> _INPUT FOR THIS TASK_
++++++++

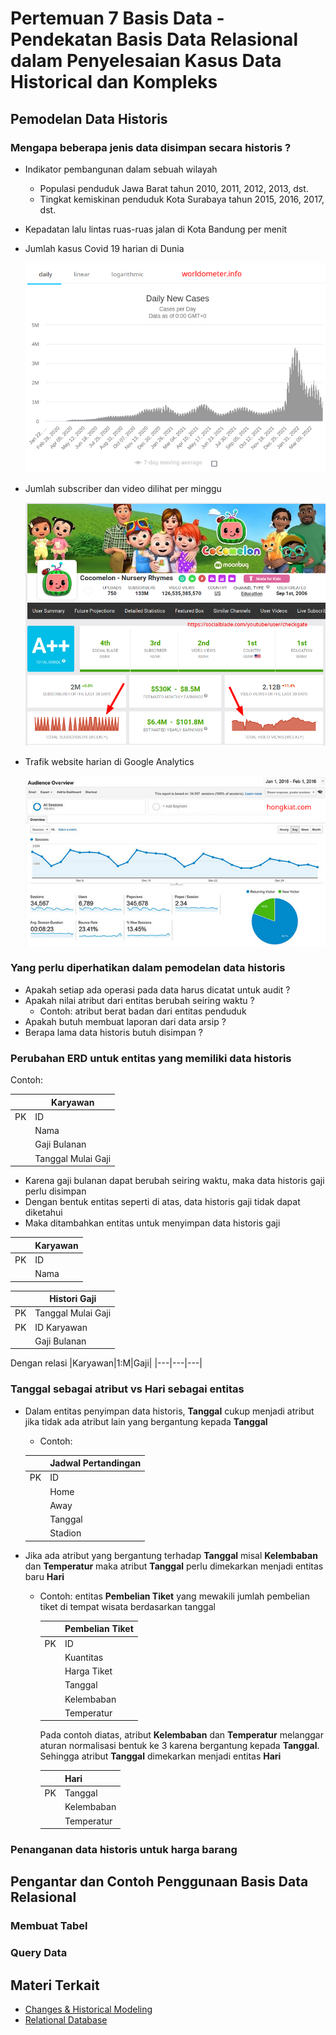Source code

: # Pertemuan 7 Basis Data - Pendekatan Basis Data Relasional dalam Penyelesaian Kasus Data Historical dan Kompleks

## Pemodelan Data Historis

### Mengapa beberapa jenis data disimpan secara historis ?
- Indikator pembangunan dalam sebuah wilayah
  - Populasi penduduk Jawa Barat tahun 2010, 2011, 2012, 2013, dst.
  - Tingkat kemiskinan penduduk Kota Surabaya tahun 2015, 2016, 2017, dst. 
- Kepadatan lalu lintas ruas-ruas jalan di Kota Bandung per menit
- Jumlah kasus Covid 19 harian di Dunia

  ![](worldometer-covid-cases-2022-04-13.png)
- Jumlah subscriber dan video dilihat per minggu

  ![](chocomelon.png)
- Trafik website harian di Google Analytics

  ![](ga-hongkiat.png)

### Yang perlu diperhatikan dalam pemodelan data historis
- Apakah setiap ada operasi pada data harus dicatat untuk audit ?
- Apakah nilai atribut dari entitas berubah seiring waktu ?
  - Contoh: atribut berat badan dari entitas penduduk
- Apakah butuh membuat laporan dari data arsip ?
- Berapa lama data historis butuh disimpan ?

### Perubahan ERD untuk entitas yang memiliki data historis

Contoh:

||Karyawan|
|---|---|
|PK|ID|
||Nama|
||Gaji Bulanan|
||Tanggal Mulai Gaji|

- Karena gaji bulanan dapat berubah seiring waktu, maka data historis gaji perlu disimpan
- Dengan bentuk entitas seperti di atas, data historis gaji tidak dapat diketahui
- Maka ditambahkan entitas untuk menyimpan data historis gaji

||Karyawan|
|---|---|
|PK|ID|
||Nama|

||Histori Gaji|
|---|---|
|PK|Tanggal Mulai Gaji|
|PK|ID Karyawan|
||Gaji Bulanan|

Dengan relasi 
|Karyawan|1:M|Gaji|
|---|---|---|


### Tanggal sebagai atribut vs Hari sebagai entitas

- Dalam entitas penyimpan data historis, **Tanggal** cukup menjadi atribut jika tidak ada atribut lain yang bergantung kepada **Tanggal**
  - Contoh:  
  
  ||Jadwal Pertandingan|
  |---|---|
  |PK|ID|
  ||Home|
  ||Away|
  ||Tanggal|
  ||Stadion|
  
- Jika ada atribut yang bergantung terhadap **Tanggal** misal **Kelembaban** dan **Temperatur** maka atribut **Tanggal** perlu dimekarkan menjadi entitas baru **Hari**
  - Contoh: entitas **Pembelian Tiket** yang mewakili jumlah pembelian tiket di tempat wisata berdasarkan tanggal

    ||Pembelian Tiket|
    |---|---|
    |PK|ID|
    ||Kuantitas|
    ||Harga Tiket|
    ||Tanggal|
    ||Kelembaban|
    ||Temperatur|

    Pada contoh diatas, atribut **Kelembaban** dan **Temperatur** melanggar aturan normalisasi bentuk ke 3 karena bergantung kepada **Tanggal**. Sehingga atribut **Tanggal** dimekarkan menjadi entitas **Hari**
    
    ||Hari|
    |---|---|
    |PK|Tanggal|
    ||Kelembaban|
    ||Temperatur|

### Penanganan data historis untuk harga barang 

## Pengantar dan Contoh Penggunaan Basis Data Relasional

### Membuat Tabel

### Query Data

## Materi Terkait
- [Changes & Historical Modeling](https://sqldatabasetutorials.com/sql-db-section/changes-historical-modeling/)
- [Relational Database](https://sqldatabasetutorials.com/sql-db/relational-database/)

++++++++

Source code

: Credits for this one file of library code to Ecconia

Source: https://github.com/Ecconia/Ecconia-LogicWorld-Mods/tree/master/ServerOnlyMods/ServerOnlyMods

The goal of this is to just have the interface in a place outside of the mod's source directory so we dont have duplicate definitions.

++++++++

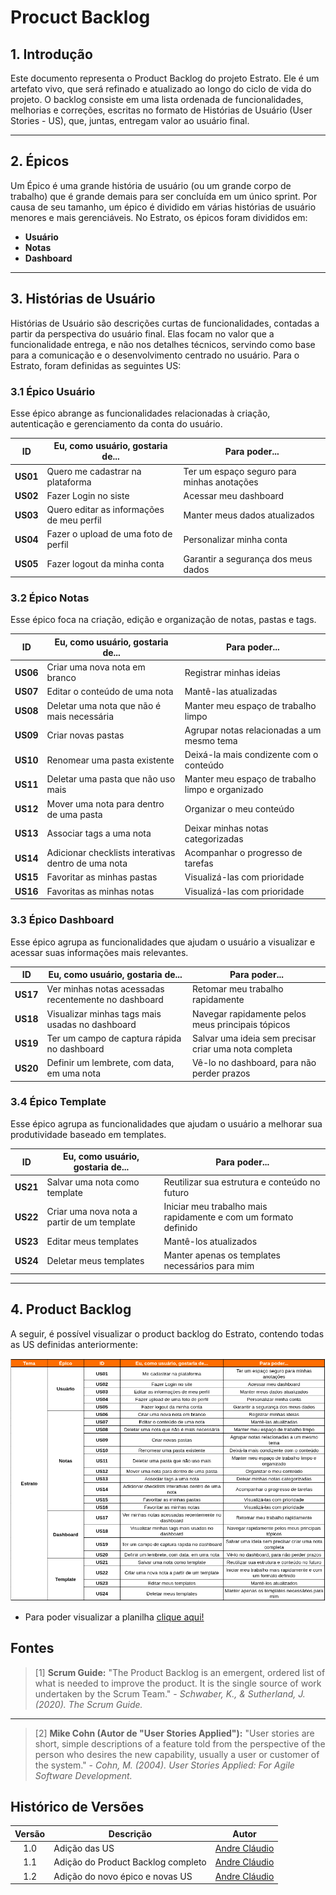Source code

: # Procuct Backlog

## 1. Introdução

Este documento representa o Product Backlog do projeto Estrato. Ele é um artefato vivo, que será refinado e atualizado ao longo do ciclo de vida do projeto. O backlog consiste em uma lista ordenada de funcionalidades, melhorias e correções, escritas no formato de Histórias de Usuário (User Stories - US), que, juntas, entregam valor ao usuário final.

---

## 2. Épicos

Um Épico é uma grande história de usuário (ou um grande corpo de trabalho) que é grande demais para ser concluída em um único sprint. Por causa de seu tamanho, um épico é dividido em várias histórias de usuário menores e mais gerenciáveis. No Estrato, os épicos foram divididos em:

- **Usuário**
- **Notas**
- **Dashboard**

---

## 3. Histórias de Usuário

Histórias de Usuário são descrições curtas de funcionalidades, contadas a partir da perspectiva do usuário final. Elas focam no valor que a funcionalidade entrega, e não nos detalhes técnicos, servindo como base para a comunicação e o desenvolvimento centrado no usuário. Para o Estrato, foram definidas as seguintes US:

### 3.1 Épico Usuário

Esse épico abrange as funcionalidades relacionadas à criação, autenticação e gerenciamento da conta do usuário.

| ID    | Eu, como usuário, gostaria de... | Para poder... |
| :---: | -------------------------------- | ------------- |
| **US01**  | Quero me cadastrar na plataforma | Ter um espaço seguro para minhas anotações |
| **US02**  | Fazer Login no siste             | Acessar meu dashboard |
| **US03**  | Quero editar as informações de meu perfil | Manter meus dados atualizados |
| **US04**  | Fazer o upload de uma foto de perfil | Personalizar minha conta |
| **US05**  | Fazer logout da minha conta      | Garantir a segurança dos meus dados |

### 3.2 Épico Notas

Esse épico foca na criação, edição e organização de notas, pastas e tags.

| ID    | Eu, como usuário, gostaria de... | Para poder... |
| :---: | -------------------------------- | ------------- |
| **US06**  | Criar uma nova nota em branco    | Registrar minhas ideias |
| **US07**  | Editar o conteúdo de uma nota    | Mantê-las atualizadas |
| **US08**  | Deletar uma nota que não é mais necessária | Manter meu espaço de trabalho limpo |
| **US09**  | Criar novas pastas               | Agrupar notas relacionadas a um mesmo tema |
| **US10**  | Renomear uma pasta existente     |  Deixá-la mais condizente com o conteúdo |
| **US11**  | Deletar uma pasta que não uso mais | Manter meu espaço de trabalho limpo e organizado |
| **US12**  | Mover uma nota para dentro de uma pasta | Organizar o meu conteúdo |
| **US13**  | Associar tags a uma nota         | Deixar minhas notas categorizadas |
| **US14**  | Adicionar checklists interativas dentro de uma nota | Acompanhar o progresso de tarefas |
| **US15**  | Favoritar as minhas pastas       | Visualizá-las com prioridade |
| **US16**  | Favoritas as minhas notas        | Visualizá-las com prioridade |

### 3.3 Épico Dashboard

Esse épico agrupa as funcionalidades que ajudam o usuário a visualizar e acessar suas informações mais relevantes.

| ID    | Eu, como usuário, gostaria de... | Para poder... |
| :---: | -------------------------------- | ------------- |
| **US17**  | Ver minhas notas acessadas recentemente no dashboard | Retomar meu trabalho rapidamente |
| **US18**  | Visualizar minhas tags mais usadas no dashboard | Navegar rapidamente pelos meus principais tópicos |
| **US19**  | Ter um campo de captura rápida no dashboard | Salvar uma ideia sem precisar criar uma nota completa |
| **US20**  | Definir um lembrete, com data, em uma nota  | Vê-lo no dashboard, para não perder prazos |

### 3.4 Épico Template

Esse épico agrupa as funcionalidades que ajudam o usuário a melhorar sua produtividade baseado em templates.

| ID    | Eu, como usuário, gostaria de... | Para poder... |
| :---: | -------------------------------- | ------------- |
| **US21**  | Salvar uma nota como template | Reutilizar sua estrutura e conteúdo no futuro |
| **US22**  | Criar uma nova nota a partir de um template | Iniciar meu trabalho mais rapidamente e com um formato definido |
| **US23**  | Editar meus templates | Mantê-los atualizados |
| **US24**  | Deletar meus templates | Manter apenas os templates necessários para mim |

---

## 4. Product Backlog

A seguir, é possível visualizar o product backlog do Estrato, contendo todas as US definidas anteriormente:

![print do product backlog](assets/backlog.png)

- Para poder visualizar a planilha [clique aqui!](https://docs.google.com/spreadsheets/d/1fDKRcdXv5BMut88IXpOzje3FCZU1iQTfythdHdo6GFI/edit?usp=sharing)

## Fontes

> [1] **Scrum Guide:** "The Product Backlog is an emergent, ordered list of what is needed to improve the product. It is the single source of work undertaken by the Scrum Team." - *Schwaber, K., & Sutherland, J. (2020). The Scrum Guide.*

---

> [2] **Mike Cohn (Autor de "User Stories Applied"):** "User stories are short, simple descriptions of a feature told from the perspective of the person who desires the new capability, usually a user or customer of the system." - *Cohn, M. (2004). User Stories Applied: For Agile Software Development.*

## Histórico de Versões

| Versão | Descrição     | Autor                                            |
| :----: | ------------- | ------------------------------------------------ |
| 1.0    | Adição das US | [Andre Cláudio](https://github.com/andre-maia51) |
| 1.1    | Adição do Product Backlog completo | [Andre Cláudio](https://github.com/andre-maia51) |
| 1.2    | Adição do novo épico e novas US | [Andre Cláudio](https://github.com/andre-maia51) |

++++++++

> _PROBLEM REQUIREMENTS_
Above are the records. Copy the lines beginning at the one that has "- Dengan bentuk" and ending with the one that has "- Jika ada atribut", unchanged.

> _RESULT OF THE TASK_
- Dengan bentuk entitas seperti di atas, data historis gaji tidak dapat diketahui
- Maka ditambahkan entitas untuk menyimpan data historis gaji

||Karyawan|
|---|---|
|PK|ID|
||Nama|

||Histori Gaji|
|---|---|
|PK|Tanggal Mulai Gaji|
|PK|ID Karyawan|
||Gaji Bulanan|

Dengan relasi 
|Karyawan|1:M|Gaji|
|---|---|---|


### Tanggal sebagai atribut vs Hari sebagai entitas

- Dalam entitas penyimpan data historis, **Tanggal** cukup menjadi atribut jika tidak ada atribut lain yang bergantung kepada **Tanggal**
  - Contoh:  
  
  ||Jadwal Pertandingan|
  |---|---|
  |PK|ID|
  ||Home|
  ||Away|
  ||Tanggal|
  ||Stadion|
  
- Jika ada atribut yang bergantung terhadap **Tanggal** misal **Kelembaban** dan **Temperatur** maka atribut **Tanggal** perlu dimekarkan menjadi entitas baru **Hari**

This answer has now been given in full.